* [TASK INSTRUCTIONS] Exactly the lines below from the one with "氧化锆瓷块、玻璃陶瓷瓷块、氧化锆瓷块用染色" up to and including the one with "### **1. Code Implementation (40 points)**" make up the answer, with nothing else added.

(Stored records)
"""
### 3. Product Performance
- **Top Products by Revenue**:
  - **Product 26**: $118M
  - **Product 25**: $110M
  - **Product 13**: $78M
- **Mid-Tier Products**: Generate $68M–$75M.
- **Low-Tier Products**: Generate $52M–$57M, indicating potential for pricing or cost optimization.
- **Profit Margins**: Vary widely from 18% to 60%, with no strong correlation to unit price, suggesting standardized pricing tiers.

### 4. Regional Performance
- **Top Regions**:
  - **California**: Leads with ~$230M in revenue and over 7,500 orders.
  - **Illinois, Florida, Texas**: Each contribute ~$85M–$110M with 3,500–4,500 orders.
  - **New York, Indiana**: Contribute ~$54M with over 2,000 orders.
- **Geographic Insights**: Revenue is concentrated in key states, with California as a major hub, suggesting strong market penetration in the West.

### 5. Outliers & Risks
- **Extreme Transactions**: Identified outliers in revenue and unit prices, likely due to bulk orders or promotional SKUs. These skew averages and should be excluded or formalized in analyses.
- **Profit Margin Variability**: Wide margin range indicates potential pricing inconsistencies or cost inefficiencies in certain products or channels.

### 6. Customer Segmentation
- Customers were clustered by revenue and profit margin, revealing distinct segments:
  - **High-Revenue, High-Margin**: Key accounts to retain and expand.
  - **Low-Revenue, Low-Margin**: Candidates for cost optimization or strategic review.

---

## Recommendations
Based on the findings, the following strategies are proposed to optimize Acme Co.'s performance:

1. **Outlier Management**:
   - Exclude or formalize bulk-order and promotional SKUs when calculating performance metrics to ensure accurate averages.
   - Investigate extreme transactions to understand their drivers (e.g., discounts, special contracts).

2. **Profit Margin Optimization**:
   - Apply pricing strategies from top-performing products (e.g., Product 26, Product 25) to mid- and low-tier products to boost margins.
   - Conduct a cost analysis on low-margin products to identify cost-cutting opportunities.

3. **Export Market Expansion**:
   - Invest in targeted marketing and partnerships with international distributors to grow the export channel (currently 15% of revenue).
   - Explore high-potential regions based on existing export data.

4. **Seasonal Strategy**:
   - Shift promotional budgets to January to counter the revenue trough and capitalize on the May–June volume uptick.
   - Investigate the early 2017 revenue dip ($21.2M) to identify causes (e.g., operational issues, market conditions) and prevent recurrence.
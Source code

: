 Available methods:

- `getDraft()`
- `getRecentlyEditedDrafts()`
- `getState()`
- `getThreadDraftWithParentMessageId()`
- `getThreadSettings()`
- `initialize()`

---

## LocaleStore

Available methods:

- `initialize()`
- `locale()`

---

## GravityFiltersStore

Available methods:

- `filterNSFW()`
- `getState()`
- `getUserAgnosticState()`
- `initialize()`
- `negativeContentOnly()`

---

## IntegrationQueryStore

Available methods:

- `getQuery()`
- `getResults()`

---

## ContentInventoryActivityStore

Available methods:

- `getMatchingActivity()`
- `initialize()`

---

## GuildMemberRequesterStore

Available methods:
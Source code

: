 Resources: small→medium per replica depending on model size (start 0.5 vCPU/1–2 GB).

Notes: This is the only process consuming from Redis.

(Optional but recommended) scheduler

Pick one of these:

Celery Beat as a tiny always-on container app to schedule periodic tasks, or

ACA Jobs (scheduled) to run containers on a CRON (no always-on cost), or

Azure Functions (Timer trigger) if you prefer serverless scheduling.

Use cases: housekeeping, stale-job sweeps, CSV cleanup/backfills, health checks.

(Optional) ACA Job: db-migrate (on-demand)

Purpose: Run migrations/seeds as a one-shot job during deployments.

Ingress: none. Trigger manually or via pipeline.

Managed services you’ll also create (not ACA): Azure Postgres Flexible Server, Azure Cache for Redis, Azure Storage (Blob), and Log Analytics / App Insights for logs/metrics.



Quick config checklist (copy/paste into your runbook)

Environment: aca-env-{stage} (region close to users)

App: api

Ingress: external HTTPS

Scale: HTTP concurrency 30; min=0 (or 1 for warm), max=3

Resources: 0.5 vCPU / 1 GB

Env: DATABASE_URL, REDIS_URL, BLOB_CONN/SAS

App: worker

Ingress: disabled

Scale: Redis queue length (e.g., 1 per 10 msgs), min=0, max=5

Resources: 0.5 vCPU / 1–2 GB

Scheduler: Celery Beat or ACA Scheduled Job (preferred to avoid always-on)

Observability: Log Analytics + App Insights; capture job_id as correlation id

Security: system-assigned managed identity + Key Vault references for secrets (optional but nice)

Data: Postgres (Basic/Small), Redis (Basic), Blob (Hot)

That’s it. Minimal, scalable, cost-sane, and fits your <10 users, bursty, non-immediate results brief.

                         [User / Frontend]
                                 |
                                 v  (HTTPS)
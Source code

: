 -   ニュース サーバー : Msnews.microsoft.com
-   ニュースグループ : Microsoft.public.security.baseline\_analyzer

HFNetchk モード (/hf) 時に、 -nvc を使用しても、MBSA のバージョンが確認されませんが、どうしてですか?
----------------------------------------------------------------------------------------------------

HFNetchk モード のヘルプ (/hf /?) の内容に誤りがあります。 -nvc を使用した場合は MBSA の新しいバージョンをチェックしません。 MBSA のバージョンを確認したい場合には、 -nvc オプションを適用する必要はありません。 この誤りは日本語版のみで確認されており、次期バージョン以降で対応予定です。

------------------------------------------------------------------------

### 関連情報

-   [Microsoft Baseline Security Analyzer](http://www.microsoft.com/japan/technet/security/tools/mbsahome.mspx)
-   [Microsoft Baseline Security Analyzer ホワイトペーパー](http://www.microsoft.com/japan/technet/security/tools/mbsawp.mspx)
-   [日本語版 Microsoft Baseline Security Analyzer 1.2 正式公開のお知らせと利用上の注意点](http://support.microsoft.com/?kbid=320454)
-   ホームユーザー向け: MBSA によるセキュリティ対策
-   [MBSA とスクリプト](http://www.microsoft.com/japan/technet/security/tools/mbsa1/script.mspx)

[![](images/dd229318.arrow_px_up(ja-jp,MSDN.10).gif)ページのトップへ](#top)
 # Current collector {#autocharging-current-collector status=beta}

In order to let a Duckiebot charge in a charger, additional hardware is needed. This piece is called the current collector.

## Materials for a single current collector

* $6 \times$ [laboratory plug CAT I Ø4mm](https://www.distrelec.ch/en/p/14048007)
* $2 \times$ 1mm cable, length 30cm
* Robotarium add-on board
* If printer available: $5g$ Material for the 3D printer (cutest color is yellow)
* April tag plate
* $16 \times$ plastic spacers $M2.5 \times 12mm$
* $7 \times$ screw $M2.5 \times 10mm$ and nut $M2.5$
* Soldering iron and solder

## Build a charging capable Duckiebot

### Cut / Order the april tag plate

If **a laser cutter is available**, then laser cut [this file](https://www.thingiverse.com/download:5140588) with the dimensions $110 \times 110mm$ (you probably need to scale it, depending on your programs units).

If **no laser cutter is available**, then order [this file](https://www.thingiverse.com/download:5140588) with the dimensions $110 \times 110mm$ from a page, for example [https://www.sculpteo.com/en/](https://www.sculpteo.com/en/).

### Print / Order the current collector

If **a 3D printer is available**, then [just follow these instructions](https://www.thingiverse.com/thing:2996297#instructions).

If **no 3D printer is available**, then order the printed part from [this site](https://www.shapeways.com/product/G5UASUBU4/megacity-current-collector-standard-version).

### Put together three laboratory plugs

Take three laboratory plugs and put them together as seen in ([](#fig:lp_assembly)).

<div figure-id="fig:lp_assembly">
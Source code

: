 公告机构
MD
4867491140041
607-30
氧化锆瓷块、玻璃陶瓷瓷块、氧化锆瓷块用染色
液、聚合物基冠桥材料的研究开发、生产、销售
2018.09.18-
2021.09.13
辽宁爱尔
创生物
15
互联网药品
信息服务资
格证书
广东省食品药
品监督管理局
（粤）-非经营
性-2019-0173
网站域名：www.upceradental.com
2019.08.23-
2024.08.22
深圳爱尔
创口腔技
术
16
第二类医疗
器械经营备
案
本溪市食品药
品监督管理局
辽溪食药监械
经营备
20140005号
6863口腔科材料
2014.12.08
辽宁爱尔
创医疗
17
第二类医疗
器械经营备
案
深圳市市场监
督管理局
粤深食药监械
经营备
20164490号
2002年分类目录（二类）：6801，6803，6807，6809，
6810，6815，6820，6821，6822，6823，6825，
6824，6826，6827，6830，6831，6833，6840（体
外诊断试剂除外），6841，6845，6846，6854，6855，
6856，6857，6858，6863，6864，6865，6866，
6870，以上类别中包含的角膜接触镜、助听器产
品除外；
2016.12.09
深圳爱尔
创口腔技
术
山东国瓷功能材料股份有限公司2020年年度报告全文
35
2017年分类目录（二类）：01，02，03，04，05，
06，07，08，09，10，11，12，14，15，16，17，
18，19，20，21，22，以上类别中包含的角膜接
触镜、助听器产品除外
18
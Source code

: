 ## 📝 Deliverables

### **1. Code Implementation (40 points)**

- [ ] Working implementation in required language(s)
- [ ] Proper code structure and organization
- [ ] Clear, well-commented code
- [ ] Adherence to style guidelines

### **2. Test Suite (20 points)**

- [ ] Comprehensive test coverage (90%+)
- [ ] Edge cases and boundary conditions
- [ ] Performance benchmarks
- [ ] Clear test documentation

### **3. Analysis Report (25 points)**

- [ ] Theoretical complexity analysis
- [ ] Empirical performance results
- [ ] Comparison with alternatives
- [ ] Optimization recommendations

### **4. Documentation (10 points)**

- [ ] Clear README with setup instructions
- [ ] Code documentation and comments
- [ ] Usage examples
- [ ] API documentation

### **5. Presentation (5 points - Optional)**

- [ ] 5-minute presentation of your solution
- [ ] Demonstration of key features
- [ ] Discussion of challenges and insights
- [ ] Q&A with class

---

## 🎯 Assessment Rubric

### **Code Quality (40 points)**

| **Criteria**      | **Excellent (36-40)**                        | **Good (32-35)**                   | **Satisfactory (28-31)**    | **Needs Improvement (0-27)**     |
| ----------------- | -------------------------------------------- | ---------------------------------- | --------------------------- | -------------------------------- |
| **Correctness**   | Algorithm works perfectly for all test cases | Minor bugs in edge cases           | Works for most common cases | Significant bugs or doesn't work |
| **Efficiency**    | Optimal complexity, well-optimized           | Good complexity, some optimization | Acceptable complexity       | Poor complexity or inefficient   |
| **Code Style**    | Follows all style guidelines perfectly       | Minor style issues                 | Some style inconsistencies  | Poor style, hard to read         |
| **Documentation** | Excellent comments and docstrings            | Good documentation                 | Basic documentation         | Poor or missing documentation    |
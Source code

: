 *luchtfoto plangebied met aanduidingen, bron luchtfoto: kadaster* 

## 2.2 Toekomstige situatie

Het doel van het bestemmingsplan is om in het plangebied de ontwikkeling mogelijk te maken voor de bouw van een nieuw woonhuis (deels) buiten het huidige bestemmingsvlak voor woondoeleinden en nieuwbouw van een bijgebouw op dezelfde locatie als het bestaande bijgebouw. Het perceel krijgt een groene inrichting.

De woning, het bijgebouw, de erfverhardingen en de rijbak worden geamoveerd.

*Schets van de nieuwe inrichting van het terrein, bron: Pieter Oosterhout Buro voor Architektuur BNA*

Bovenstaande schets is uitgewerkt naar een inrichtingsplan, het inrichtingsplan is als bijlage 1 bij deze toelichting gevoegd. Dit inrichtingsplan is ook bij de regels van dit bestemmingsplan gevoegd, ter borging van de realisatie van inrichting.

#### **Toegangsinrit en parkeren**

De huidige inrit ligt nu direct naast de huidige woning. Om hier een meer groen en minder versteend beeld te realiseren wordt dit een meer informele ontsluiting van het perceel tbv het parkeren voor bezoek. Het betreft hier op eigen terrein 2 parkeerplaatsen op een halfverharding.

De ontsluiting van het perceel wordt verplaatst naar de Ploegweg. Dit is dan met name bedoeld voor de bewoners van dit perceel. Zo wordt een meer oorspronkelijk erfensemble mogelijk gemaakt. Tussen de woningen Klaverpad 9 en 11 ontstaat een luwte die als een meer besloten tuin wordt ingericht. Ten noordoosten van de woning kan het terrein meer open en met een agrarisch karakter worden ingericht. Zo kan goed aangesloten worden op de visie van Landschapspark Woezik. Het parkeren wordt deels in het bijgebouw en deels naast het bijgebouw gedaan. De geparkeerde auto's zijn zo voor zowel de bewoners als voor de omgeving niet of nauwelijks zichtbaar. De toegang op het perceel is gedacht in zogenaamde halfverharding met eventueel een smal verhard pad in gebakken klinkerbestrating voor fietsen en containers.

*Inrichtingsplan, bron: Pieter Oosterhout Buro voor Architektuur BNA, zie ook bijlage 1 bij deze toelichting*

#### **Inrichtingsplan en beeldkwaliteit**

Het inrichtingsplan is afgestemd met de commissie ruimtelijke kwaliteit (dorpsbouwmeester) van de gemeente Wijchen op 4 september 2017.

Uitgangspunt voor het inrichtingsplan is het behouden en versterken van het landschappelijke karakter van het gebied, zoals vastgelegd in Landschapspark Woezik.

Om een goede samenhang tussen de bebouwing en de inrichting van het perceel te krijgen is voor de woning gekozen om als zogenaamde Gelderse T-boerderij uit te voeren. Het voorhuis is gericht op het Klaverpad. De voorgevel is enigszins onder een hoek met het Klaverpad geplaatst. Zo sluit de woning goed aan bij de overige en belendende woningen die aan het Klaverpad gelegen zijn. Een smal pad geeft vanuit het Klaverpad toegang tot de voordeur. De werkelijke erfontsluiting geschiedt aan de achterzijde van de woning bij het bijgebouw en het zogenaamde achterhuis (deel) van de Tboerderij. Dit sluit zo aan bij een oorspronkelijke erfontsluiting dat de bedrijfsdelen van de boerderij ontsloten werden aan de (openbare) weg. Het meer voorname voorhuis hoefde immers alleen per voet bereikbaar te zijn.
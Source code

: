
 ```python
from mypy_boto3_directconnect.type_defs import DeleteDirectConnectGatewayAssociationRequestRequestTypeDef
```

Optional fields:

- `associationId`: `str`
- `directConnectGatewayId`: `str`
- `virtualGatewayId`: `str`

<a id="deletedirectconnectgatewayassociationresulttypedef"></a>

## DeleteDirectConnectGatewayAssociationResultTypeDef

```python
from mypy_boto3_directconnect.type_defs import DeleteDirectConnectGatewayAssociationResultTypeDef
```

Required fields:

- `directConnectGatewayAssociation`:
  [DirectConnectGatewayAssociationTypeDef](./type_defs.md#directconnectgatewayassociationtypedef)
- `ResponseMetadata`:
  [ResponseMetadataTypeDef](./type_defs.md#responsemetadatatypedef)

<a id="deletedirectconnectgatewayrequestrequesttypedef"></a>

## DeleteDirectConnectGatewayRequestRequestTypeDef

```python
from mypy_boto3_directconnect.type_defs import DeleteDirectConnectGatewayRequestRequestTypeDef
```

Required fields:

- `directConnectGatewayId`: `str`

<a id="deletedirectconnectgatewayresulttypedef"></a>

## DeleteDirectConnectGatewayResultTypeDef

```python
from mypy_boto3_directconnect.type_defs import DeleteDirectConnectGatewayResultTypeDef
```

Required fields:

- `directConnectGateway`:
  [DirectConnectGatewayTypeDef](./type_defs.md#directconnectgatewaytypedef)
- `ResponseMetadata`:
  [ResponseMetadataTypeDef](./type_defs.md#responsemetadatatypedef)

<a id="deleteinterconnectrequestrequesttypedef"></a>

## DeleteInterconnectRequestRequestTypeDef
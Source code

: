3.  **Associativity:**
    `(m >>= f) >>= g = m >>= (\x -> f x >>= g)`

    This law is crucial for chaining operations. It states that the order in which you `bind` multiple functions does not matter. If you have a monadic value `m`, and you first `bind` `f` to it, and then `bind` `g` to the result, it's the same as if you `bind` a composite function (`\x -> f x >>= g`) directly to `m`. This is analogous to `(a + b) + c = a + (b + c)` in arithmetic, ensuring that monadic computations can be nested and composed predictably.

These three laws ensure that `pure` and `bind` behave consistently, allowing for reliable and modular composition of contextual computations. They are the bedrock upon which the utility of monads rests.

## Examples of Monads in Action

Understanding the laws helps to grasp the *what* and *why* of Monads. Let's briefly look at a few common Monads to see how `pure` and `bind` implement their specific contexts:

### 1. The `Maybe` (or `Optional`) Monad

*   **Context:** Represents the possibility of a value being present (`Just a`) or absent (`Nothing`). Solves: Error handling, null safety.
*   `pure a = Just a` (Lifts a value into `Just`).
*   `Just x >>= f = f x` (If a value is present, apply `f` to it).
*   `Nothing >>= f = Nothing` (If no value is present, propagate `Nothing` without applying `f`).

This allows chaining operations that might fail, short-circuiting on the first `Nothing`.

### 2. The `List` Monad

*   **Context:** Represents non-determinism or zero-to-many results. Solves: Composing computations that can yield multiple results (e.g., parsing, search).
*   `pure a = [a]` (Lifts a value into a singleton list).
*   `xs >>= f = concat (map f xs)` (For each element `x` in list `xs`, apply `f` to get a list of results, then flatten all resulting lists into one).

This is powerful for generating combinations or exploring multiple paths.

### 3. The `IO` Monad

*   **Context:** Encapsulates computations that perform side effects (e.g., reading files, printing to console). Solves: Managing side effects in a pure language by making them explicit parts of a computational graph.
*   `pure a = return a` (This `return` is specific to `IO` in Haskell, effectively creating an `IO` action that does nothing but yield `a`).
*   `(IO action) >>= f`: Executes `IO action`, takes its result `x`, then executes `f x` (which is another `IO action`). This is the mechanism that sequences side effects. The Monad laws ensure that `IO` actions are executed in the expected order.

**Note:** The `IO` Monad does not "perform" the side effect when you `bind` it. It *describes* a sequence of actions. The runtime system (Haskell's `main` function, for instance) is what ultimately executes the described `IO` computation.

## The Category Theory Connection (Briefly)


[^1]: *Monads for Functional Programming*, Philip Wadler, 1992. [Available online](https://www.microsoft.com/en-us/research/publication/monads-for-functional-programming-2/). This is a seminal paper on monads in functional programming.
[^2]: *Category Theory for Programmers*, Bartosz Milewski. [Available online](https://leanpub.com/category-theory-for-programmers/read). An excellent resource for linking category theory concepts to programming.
"""
* [EXERCISE RESPONSE]
氧化锆瓷块、玻璃陶瓷瓷块、氧化锆瓷块用染色
液、聚合物基冠桥材料的研究开发、生产、销售
2018.09.18-
2021.09.13
辽宁爱尔
创生物
15
互联网药品
信息服务资
格证书
广东省食品药
品监督管理局
（粤）-非经营
性-2019-0173
网站域名：www.upceradental.com
2019.08.23-
2024.08.22
深圳爱尔
创口腔技
术
16
第二类医疗
器械经营备
案
本溪市食品药
品监督管理局
辽溪食药监械
经营备
20140005号
6863口腔科材料
2014.12.08
辽宁爱尔
创医疗
17
第二类医疗
器械经营备
案
深圳市市场监
督管理局
粤深食药监械
经营备
20164490号
2002年分类目录（二类）：6801，6803，6807，6809，
6810，6815，6820，6821，6822，6823，6825，
6824，6826，6827，6830，6831，6833，6840（体
外诊断试剂除外），6841，6845，6846，6854，6855，
6856，6857，6858，6863，6864，6865，6866，
6870，以上类别中包含的角膜接触镜、助听器产
品除外；
2016.12.09
深圳爱尔
创口腔技
术
山东国瓷功能材料股份有限公司2020年年度报告全文
35
2017年分类目录（二类）：01，02，03，04，05，
06，07，08，09，10，11，12，14，15，16，17，
18，19，20，21，22，以上类别中包含的角膜接
触镜、助听器产品除外
18
Source code

: ## 📝 Deliverables

### **1. Code Implementation (40 points)**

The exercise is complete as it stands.